_Exercise aim:_ Each entry must be reproduced precisely as it stands.
Recorded data: Begin
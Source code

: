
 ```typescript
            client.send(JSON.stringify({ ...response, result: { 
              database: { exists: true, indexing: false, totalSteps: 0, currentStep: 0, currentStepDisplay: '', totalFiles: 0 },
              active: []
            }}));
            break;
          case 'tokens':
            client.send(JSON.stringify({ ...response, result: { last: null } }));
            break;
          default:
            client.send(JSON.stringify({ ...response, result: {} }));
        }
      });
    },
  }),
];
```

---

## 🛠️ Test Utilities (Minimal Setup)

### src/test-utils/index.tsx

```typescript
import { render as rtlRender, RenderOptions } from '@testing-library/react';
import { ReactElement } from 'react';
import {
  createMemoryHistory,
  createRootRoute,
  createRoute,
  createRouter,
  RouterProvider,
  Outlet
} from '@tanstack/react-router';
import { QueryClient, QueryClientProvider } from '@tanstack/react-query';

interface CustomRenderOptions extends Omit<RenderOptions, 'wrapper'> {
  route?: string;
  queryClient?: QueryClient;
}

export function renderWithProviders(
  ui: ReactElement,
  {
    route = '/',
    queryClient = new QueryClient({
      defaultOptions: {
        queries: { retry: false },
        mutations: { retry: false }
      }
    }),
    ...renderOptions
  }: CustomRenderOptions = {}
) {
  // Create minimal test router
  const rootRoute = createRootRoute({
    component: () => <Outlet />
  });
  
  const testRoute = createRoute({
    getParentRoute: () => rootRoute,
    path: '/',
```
Recorded data: End
_The answer:_
Source code

:
 ```typescript
            client.send(JSON.stringify({ ...response, result: { 
              database: { exists: true, indexing: false, totalSteps: 0, currentStep: 0, currentStepDisplay: '', totalFiles: 0 },
              active: []
            }}));
            break;
          case 'tokens':
            client.send(JSON.stringify({ ...response, result: { last: null } }));
            break;
          default:
            client.send(JSON.stringify({ ...response, result: {} }));
        }
      });
    },
  }),
];
```

---

## 🛠️ Test Utilities (Minimal Setup)

### src/test-utils/index.tsx

```typescript
import { render as rtlRender, RenderOptions } from '@testing-library/react';
import { ReactElement } from 'react';
import {
  createMemoryHistory,
  createRootRoute,
  createRoute,
  createRouter,
  RouterProvider,
  Outlet
} from '@tanstack/react-router';
import { QueryClient, QueryClientProvider } from '@tanstack/react-query';

interface CustomRenderOptions extends Omit<RenderOptions, 'wrapper'> {
  route?: string;
  queryClient?: QueryClient;
}

export function renderWithProviders(
  ui: ReactElement,
  {
    route = '/',
    queryClient = new QueryClient({
      defaultOptions: {
        queries: { retry: false },
        mutations: { retry: false }
      }
    }),
    ...renderOptions
  }: CustomRenderOptions = {}
) {
  // Create minimal test router
  const rootRoute = createRootRoute({
    component: () => <Outlet />
  });
  
  const testRoute = createRoute({
    getParentRoute: () => rootRoute,
    path: '/',
```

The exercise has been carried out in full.